PROVIDED ENTRIES ->
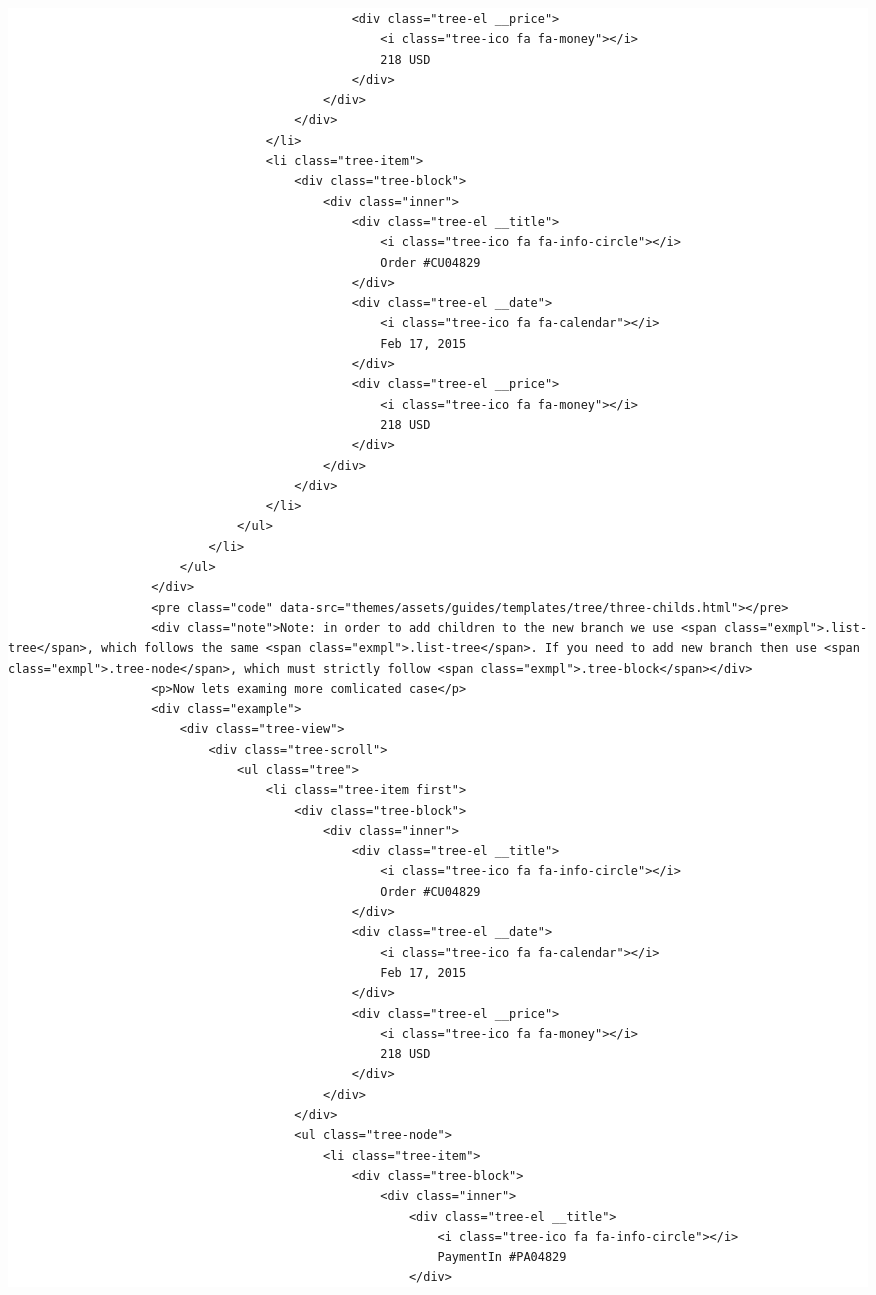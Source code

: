                                                     <div class="tree-el __price">
                                                        <i class="tree-ico fa fa-money"></i>
                                                        218 USD
                                                    </div>
                                                </div>
                                            </div>
                                        </li>
                                        <li class="tree-item">
                                            <div class="tree-block">
                                                <div class="inner">
                                                    <div class="tree-el __title">
                                                        <i class="tree-ico fa fa-info-circle"></i>
                                                        Order #CU04829
                                                    </div>
                                                    <div class="tree-el __date">
                                                        <i class="tree-ico fa fa-calendar"></i>
                                                        Feb 17, 2015
                                                    </div>
                                                    <div class="tree-el __price">
                                                        <i class="tree-ico fa fa-money"></i>
                                                        218 USD
                                                    </div>
                                                </div>
                                            </div>
                                        </li>
                                    </ul>
                                </li>
                            </ul>
                        </div>
                        <pre class="code" data-src="themes/assets/guides/templates/tree/three-childs.html"></pre>
                        <div class="note">Note: in order to add children to the new branch we use <span class="exmpl">.list-tree</span>, which follows the same <span class="exmpl">.list-tree</span>. If you need to add new branch then use <span class="exmpl">.tree-node</span>, which must strictly follow <span class="exmpl">.tree-block</span></div>
                        <p>Now lets examing more comlicated case</p>
                        <div class="example">
                            <div class="tree-view">
                                <div class="tree-scroll">
                                    <ul class="tree">
                                        <li class="tree-item first">
                                            <div class="tree-block">
                                                <div class="inner">
                                                    <div class="tree-el __title">
                                                        <i class="tree-ico fa fa-info-circle"></i>
                                                        Order #CU04829
                                                    </div>
                                                    <div class="tree-el __date">
                                                        <i class="tree-ico fa fa-calendar"></i>
                                                        Feb 17, 2015
                                                    </div>
                                                    <div class="tree-el __price">
                                                        <i class="tree-ico fa fa-money"></i>
                                                        218 USD
                                                    </div>
                                                </div>
                                            </div>
                                            <ul class="tree-node">
                                                <li class="tree-item">
                                                    <div class="tree-block">
                                                        <div class="inner">
                                                            <div class="tree-el __title">
                                                                <i class="tree-ico fa fa-info-circle"></i>
                                                                PaymentIn #PA04829
                                                            </div>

EXERCISE DIRECTIONS ->
Omit the pictures and reproduce the listing exactly.

FINISHED EXERCISE ->
Source code

:                                                     <div class="tree-el __price">
                                                        <i class="tree-ico fa fa-money"></i>
                                                        218 USD
                                                    </div>
                                                </div>
                                            </div>
                                        </li>
                                        <li class="tree-item">
                                            <div class="tree-block">
                                                <div class="inner">
                                                    <div class="tree-el __title">
                                                        <i class="tree-ico fa fa-info-circle"></i>
                                                        Order #CU04829
                                                    </div>
                                                    <div class="tree-el __date">
                                                        <i class="tree-ico fa fa-calendar"></i>
                                                        Feb 17, 2015
                                                    </div>
                                                    <div class="tree-el __price">
                                                        <i class="tree-ico fa fa-money"></i>
                                                        218 USD
                                                    </div>
                                                </div>
                                            </div>
                                        </li>
                                    </ul>
                                </li>
                            </ul>
                        </div>
                        <pre class="code" data-src="themes/assets/guides/templates/tree/three-childs.html"></pre>
                        <div class="note">Note: in order to add children to the new branch we use <span class="exmpl">.list-tree</span>, which follows the same <span class="exmpl">.list-tree</span>. If you need to add new branch then use <span class="exmpl">.tree-node</span>, which must strictly follow <span class="exmpl">.tree-block</span></div>
                        <p>Now lets examing more comlicated case</p>
                        <div class="example">
                            <div class="tree-view">
                                <div class="tree-scroll">
                                    <ul class="tree">
                                        <li class="tree-item first">
                                            <div class="tree-block">
                                                <div class="inner">
                                                    <div class="tree-el __title">
                                                        <i class="tree-ico fa fa-info-circle"></i>
                                                        Order #CU04829
                                                    </div>
                                                    <div class="tree-el __date">
                                                        <i class="tree-ico fa fa-calendar"></i>
                                                        Feb 17, 2015
                                                    </div>
                                                    <div class="tree-el __price">
                                                        <i class="tree-ico fa fa-money"></i>
                                                        218 USD
                                                    </div>
                                                </div>
                                            </div>
                                            <ul class="tree-node">
                                                <li class="tree-item">
                                                    <div class="tree-block">
                                                        <div class="inner">
                                                            <div class="tree-el __title">
                                                                <i class="tree-ico fa fa-info-circle"></i>
                                                                PaymentIn #PA04829
                                                            </div>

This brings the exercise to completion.